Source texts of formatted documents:
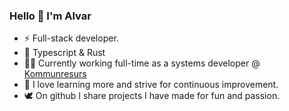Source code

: ### Hello 👋 I'm Alvar
- ⚡ Full-stack developer.
- 💙 Typescript & Rust
- 👨‍💻 Currently working full-time as a systems developer @ <a href="https://www.kommunresurs.se/">Kommunresurs</a>
- 🧙 I love learning more and strive for continuous improvement.
- 🕊️	On github I share projects I have made for fun and passion.
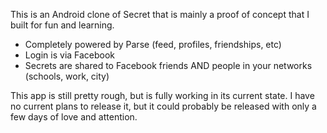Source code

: This is an Android clone of Secret that is mainly a proof of concept that I built for fun and learning.

* Completely powered by Parse (feed, profiles, friendships, etc)
* Login is via Facebook
* Secrets are shared to Facebook friends AND people in your networks (schools, work, city)

This app is still pretty rough, but is fully working in its current state. I have no current plans to release it, but it could probably be released with only a few days of love and attention.
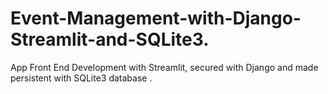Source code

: # Event-Management-with-Django-Streamlit-and-SQLite3.
App Front End Development with Streamlit, secured with Django and made persistent with SQLite3 database .
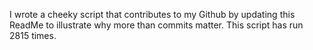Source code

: I wrote a cheeky script that contributes to my Github by updating this ReadMe to illustrate why more than commits matter. This script has run 2815 times.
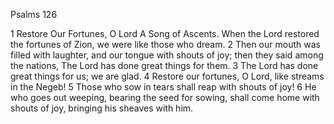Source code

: Psalms 126

1	Restore Our Fortunes, O Lord A Song of Ascents. When the Lord restored the fortunes of Zion, we were like those who dream.
2	Then our mouth was filled with laughter, and our tongue with shouts of joy; then they said among the nations, The Lord has done great things for them.
3	The Lord has done great things for us; we are glad.
4	Restore our fortunes, O Lord, like streams in the Negeb!
5	Those who sow in tears shall reap with shouts of joy!
6	He who goes out weeping, bearing the seed for sowing, shall come home with shouts of joy, bringing his sheaves with him.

Your goal →
Write the number of data lines with "more", nothing else.

Output →
2